Backup CronJob "safe-to-evict=false" autoscaler annotation preventing scheduling in GKE Autopilot
Summary
Our backup CronJob is currently hardcoded with cluster-autoscaler.kubernetes.io/safe-to-evict: "false"
which results in a FailedCreate
in GKE Autopilot clusters with the following error:
Warning FailedCreate 2m3s (x7 over 12m) job-controller Error creating: admission webhook "policycontrollerv2.common-webhooks.networking.gke.io" denied the request: GKE Policy Controller rejected the request because it violates one or more policies: {"[denied by autogke-node-affinity-selector-limitation]":["Auto GKE disallows use of cluster-autoscaler.kubernetes.io/safe-to-evict=false annotation on workloads"]}
Steps to reproduce
- Create a GKE Autopilot cluster
- Install the GitLab Helm Chart with the backup cron enabled (using every 5 minutes to trigger the failure fast)
gitlab:
toolbox:
backups:
cron:
enabled: true
schedule: "5 * * * *"
- Observe the
FailedCreate
events for thegitlab-toolbox-backup
job.
Discussion
Having GKE evict the backup pod seems problematic, and it makes sense that the Job pod is marked safe-to-evict=false
.
However, depending on the cluster configuration, this may be a low probability event and might be worth the risk here.
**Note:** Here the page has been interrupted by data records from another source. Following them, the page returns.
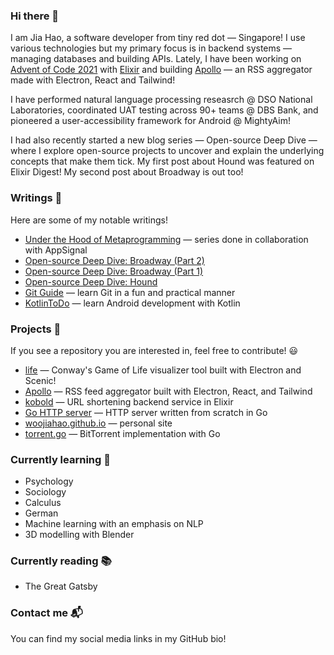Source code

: ### Hi there 👋

I am Jia Hao, a software developer from tiny red dot — Singapore! I use various technologies but my primary focus is in backend systems — managing databases and building APIs. Lately, I have been working on [Advent of Code 2021](https://adventofcode.com/) with [Elixir](https://github.com/woojiahao/advent-of-code-2021) and building [Apollo](https://github.com/woojiahao/advent-of-code-2021) — an RSS aggregator made with Electron, React and Tailwind!

I have performed natural language processing reseasrch @ DSO National Laboratories, coordinated UAT testing across 90+ teams @ DBS Bank, and pioneered a user-accessibility framework for Android @ MightyAim!

I had also recently started a new blog series — Open-source Deep Dive — where I explore open-source projects to uncover and explain the underlying concepts that make them tick. My first post about Hound was featured on Elixir Digest! My second post about Broadway is out too!

### Writings 📝

Here are some of my notable writings!

- [Under the Hood of Metaprogramming](https://blog.appsignal.com/category/under-the-hood-of-metaprogramming.html) — series done in collaboration with AppSignal
- [Open-source Deep Dive: Broadway (Part 2)](https://woojiahao.github.io/blog/posts/open-source-deep-dive-broadway-part-2)
- [Open-source Deep Dive: Broadway (Part 1)](https://woojiahao.github.io/blog/posts/open-source-deep-dive-broadway-part-1)
- [Open-source Deep Dive: Hound](https://woojiahao.github.io/blog/posts/open-source-deep-dive-hound)
- [Git Guide](https://woojiahao.github.io/git-guide) — learn Git in a fun and practical manner
- [KotlinToDo](https://woojiahao.github.io/KotlinToDo) — learn Android development with Kotlin

### Projects 🔭

If you see a repository you are interested in, feel free to contribute! 😃

- [life](https://github.com/woojiahao/life) — Conway's Game of Life visualizer tool built with Electron and Scenic!
- [Apollo](https://github.com/woojiahao/apollo) — RSS feed aggregator built with Electron, React, and Tailwind
- [kobold](https://github.com/woojiahao/kobold) — URL shortening backend service in Elixir
- [Go HTTP server](https://github.com/woojiahao/go-http-server) — HTTP server written from scratch in Go
- [woojiahao.github.io](https://woojiahao.github.io) — personal site
- [torrent.go](https://github.io/torrent.go) — BitTorrent implementation with Go

### Currently learning 🌱

- Psychology
- Sociology
- Calculus
- German
- Machine learning with an emphasis on NLP
- 3D modelling with Blender <!-- Add link to project previews -->

### Currently reading 📚

- The Great Gatsby

### Contact me 📬

You can find my social media links in my GitHub bio!

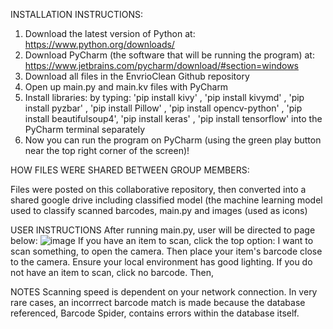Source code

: INSTALLATION INSTRUCTIONS:
1. Download the latest version of Python at: https://www.python.org/downloads/
2. Download PyCharm (the software that will be running the program) at: https://www.jetbrains.com/pycharm/download/#section=windows
3. Download all files in the EnvrioClean Github repository
4. Open up main.py and main.kv files with PyCharm
5. Install libraries: by typing: 'pip install kivy' , 'pip install kivymd' , 'pip install pyzbar' , 'pip install Pillow' , 'pip install opencv-python' , 'pip install beautifulsoup4', 'pip install keras' , 'pip install tensorflow' into the PyCharm terminal separately
6. Now you can run the program on PyCharm (using the green play button near the top right corner of the screen)!

HOW FILES WERE SHARED BETWEEN GROUP MEMBERS: 

Files were posted on this collaborative repository, then converted into a shared google drive including classified model (the machine learning model used to classify scanned barcodes, main.py and images (used as icons)

USER INSTRUCTIONS
After running main.py, user will be directed to page below:
![image](https://user-images.githubusercontent.com/100422268/172062849-a1f939a6-1290-4c1a-8a04-137cc52346c9.png)
If you have an item to scan, click the top option: I want to scan something, to open the camera. Then place your item's barcode close to the camera. Ensure your local environment has good lighting. 
If you do not have an item to scan, click no barcode. Then, 

NOTES 
Scanning speed is dependent on your network connection.
In very rare cases, an incorrrect barcode match is made because the database referenced, Barcode Spider, contains errors within the database itself.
Given that we also have blogged about using the Helm Chart with Autopilot and that this pod is the only one in the chart with an explicit cluster-autoscaler.kubernetes.io/safe-to-evict: "false"
annotation - would it make sense to add something like a gitlab.toolbox.backups.cron.allowEviction
conditional to leave out the annotation so that it can be scheduled in Autopilot?